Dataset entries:

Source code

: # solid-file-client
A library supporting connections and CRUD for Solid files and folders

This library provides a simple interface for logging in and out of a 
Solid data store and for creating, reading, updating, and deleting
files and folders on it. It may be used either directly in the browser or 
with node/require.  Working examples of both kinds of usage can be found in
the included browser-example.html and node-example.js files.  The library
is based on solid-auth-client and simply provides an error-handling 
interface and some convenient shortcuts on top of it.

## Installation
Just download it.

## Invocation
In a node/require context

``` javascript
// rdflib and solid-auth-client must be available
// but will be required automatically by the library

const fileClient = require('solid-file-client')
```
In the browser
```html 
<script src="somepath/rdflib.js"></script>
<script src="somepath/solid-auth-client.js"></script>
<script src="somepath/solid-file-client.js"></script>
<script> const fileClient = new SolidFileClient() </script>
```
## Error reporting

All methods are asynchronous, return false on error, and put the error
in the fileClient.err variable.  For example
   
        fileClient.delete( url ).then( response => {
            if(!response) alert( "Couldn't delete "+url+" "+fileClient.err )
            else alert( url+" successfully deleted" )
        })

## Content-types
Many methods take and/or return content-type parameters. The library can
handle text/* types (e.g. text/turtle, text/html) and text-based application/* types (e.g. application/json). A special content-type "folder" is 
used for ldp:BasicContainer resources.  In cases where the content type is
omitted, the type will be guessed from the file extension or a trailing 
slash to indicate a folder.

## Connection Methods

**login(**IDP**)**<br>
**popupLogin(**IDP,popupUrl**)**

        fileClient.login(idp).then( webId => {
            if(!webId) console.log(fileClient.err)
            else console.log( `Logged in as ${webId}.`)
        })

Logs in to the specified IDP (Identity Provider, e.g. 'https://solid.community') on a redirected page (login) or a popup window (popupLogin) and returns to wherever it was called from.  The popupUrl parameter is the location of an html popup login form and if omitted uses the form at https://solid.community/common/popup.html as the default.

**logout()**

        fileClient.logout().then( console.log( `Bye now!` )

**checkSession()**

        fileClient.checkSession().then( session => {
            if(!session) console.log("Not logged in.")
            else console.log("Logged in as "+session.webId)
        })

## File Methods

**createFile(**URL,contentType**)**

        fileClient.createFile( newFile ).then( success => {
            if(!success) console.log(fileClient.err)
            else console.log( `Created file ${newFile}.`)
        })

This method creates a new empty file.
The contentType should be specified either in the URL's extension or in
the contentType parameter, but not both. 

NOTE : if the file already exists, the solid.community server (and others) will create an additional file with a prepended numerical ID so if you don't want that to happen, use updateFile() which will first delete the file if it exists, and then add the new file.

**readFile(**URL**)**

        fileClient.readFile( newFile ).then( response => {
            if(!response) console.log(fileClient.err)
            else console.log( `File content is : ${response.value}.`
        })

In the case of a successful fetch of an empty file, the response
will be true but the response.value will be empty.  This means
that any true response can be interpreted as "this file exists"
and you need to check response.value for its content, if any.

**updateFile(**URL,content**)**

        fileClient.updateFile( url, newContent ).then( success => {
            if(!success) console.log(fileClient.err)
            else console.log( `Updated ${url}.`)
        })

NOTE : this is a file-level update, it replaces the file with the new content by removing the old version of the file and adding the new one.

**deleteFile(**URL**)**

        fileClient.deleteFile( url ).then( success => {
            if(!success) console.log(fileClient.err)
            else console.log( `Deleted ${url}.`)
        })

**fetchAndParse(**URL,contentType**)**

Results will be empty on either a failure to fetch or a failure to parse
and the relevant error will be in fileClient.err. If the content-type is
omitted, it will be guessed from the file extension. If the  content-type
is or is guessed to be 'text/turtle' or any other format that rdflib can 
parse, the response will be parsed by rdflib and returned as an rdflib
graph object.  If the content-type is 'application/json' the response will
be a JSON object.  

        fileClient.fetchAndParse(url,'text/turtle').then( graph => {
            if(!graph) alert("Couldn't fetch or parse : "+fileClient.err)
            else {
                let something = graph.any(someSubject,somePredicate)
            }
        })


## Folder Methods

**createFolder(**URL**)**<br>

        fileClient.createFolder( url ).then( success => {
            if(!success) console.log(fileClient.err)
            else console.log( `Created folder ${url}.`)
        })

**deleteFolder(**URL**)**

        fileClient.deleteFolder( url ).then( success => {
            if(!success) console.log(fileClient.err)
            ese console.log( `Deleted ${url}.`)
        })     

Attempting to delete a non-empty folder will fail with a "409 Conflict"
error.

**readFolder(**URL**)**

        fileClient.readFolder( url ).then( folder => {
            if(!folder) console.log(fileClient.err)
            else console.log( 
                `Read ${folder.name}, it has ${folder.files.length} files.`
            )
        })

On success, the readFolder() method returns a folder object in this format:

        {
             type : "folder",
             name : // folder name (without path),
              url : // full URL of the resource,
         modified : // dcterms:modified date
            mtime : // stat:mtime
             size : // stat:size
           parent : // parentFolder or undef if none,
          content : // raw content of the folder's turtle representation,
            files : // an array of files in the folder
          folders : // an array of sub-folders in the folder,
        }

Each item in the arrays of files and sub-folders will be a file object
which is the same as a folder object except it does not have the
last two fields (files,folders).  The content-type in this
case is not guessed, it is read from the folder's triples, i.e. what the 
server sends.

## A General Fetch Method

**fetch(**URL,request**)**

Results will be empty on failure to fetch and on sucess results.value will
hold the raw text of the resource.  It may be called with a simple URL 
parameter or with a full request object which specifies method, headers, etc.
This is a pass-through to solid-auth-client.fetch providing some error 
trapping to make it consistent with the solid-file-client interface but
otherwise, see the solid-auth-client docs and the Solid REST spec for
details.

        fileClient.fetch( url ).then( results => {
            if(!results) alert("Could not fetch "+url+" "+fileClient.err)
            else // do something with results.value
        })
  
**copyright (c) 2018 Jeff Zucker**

- _Work to complete_
Would it be possible to reproduce all the entries exactly as they appear above?

- _Result for this exercise_
Source code

: # solid-file-client
A library supporting connections and CRUD for Solid files and folders

This library provides a simple interface for logging in and out of a 
Solid data store and for creating, reading, updating, and deleting
files and folders on it. It may be used either directly in the browser or 
with node/require.  Working examples of both kinds of usage can be found in
the included browser-example.html and node-example.js files.  The library
is based on solid-auth-client and simply provides an error-handling 
interface and some convenient shortcuts on top of it.

## Installation
Just download it.

## Invocation
In a node/require context

``` javascript
// rdflib and solid-auth-client must be available
// but will be required automatically by the library

const fileClient = require('solid-file-client')
```
In the browser
```html 
<script src="somepath/rdflib.js"></script>
<script src="somepath/solid-auth-client.js"></script>
<script src="somepath/solid-file-client.js"></script>
<script> const fileClient = new SolidFileClient() </script>
```
## Error reporting

All methods are asynchronous, return false on error, and put the error
in the fileClient.err variable.  For example
   
        fileClient.delete( url ).then( response => {
            if(!response) alert( "Couldn't delete "+url+" "+fileClient.err )
            else alert( url+" successfully deleted" )
        })

## Content-types
Many methods take and/or return content-type parameters. The library can
handle text/* types (e.g. text/turtle, text/html) and text-based application/* types (e.g. application/json). A special content-type "folder" is 
used for ldp:BasicContainer resources.  In cases where the content type is
omitted, the type will be guessed from the file extension or a trailing 
slash to indicate a folder.

## Connection Methods

**login(**IDP**)**<br>
**popupLogin(**IDP,popupUrl**)**

        fileClient.login(idp).then( webId => {
            if(!webId) console.log(fileClient.err)
            else console.log( `Logged in as ${webId}.`)
        })

Logs in to the specified IDP (Identity Provider, e.g. 'https://solid.community') on a redirected page (login) or a popup window (popupLogin) and returns to wherever it was called from.  The popupUrl parameter is the location of an html popup login form and if omitted uses the form at https://solid.community/common/popup.html as the default.

**logout()**

        fileClient.logout().then( console.log( `Bye now!` )

**checkSession()**

        fileClient.checkSession().then( session => {
            if(!session) console.log("Not logged in.")
            else console.log("Logged in as "+session.webId)
        })

## File Methods

**createFile(**URL,contentType**)**

        fileClient.createFile( newFile ).then( success => {
            if(!success) console.log(fileClient.err)
            else console.log( `Created file ${newFile}.`)
        })

This method creates a new empty file.
The contentType should be specified either in the URL's extension or in
the contentType parameter, but not both. 

NOTE : if the file already exists, the solid.community server (and others) will create an additional file with a prepended numerical ID so if you don't want that to happen, use updateFile() which will first delete the file if it exists, and then add the new file.

**readFile(**URL**)**

        fileClient.readFile( newFile ).then( response => {
            if(!response) console.log(fileClient.err)
            else console.log( `File content is : ${response.value}.`
        })

In the case of a successful fetch of an empty file, the response
will be true but the response.value will be empty.  This means
that any true response can be interpreted as "this file exists"
and you need to check response.value for its content, if any.

**updateFile(**URL,content**)**

        fileClient.updateFile( url, newContent ).then( success => {
            if(!success) console.log(fileClient.err)
            else console.log( `Updated ${url}.`)
        })

NOTE : this is a file-level update, it replaces the file with the new content by removing the old version of the file and adding the new one.

**deleteFile(**URL**)**

        fileClient.deleteFile( url ).then( success => {
            if(!success) console.log(fileClient.err)
            else console.log( `Deleted ${url}.`)
        })

**fetchAndParse(**URL,contentType**)**

Results will be empty on either a failure to fetch or a failure to parse
and the relevant error will be in fileClient.err. If the content-type is
omitted, it will be guessed from the file extension. If the  content-type
is or is guessed to be 'text/turtle' or any other format that rdflib can 
parse, the response will be parsed by rdflib and returned as an rdflib
graph object.  If the content-type is 'application/json' the response will
be a JSON object.  

        fileClient.fetchAndParse(url,'text/turtle').then( graph => {
            if(!graph) alert("Couldn't fetch or parse : "+fileClient.err)
            else {
                let something = graph.any(someSubject,somePredicate)
            }
        })


## Folder Methods

**createFolder(**URL**)**<br>

        fileClient.createFolder( url ).then( success => {
            if(!success) console.log(fileClient.err)
            else console.log( `Created folder ${url}.`)
        })

**deleteFolder(**URL**)**

        fileClient.deleteFolder( url ).then( success => {
            if(!success) console.log(fileClient.err)
            ese console.log( `Deleted ${url}.`)
        })     

Attempting to delete a non-empty folder will fail with a "409 Conflict"
error.

**readFolder(**URL**)**

        fileClient.readFolder( url ).then( folder => {
            if(!folder) console.log(fileClient.err)
            else console.log( 
                `Read ${folder.name}, it has ${folder.files.length} files.`
            )
        })

On success, the readFolder() method returns a folder object in this format:

        {
             type : "folder",
             name : // folder name (without path),
              url : // full URL of the resource,
         modified : // dcterms:modified date
            mtime : // stat:mtime
             size : // stat:size
           parent : // parentFolder or undef if none,
          content : // raw content of the folder's turtle representation,
            files : // an array of files in the folder
          folders : // an array of sub-folders in the folder,
        }

Each item in the arrays of files and sub-folders will be a file object
which is the same as a folder object except it does not have the
last two fields (files,folders).  The content-type in this
case is not guessed, it is read from the folder's triples, i.e. what the 
server sends.

## A General Fetch Method

**fetch(**URL,request**)**

Results will be empty on failure to fetch and on sucess results.value will
hold the raw text of the resource.  It may be called with a simple URL 
parameter or with a full request object which specifies method, headers, etc.
This is a pass-through to solid-auth-client.fetch providing some error 
trapping to make it consistent with the solid-file-client interface but
otherwise, see the solid-auth-client docs and the Solid REST spec for
details.

        fileClient.fetch( url ).then( results => {
            if(!results) alert("Could not fetch "+url+" "+fileClient.err)
            else // do something with results.value
        })
  
**copyright (c) 2018 Jeff Zucker**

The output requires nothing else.